La Turchia, l’Iran e il nemico comune curdo

Dopo l’attentato di Istanbul, il presidente Erdoğan è stato sempre più deciso nel punire i colpevoli. I primi a pagarne le conseguenze sono stati i curdi in Siria ed in Iraq. Ma il Sultano non è solo, c’è l’Iran ad est al confine iracheno – iraniano, che accusa i gruppi curdi di fomentare le proteste.

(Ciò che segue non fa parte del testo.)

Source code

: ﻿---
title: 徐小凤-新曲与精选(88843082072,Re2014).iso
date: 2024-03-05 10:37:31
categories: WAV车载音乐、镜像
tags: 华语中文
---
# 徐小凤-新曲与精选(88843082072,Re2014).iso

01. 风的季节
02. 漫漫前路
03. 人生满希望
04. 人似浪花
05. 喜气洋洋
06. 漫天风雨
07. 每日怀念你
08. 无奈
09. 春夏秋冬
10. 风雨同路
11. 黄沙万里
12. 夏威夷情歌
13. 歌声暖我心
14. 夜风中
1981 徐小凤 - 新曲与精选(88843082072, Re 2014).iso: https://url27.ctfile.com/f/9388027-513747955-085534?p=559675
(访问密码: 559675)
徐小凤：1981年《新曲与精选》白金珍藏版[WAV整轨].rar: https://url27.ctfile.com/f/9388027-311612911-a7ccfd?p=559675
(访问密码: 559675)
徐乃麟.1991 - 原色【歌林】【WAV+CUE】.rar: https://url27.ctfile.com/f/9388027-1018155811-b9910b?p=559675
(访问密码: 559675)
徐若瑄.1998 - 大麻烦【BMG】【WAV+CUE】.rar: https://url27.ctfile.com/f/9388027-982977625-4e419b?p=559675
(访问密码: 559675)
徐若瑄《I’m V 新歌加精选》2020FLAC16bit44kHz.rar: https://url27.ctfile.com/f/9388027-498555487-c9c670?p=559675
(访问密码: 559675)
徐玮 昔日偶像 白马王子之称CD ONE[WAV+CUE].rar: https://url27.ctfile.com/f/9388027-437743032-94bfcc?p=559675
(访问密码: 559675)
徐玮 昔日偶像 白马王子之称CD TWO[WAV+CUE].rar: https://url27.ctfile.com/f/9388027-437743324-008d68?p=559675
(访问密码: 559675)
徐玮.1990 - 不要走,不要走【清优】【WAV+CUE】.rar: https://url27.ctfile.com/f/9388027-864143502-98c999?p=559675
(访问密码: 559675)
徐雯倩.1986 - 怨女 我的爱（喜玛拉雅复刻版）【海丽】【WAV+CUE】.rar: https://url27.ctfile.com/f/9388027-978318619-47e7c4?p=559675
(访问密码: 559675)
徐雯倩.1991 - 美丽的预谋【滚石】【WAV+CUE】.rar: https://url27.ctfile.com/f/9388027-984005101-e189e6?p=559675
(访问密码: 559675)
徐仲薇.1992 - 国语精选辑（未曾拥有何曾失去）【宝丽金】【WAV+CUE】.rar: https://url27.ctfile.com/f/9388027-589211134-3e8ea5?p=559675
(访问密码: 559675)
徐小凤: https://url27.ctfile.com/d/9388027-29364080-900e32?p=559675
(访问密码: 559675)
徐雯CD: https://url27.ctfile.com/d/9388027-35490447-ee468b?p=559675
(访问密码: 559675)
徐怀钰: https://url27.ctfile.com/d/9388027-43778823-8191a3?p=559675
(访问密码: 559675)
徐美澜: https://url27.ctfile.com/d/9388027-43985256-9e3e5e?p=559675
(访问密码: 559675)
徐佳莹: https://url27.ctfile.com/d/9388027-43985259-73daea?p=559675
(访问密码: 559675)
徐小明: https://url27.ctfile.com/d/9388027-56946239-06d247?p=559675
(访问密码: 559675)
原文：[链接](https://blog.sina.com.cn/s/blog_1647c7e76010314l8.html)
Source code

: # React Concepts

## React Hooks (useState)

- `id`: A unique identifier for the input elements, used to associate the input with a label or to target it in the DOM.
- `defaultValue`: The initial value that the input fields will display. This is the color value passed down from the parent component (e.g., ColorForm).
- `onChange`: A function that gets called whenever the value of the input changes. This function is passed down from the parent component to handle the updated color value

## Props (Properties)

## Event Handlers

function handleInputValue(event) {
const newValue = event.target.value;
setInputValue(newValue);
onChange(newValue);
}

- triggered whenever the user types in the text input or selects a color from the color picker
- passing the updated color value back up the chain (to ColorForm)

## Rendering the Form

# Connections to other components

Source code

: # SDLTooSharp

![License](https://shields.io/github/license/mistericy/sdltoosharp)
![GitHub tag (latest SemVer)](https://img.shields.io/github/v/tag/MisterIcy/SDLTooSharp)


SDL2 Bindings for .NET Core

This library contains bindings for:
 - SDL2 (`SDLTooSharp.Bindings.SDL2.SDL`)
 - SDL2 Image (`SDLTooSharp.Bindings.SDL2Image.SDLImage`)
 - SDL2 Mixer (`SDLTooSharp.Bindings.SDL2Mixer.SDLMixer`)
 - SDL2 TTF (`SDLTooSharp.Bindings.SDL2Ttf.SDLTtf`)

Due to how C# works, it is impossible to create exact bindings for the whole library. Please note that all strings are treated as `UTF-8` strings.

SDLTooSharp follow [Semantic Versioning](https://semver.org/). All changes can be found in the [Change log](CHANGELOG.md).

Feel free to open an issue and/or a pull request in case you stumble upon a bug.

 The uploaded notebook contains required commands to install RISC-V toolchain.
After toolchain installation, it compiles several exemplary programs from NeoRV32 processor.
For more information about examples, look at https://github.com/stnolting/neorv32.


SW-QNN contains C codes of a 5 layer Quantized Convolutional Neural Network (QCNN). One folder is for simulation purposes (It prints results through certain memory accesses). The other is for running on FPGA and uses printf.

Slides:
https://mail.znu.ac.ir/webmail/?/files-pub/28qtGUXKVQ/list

Turchia ed Iran, un tempo rivali storici in Medio Oriente, si sono trovati un nemico comune che ora rischia di trovarsi schiacciato da due offensive militari. Infatti, nel fine settimana Erdoğan ha autorizzato i bombardamenti contro le postazioni curde nel nord dell’Iraq e nel nord della Siria. Al centro del mirino è la città di Kobane, conosciuta per la sua resistenza all’Isis: “Se Dio vuole, presto li eradicheremo con i nostri carri armati, la nostra artiglieria e i nostri soldati”, ha commentato il presidente turco mentre ordinava l’ammasso di truppe lungo il confine in vista di un’operazione di terra.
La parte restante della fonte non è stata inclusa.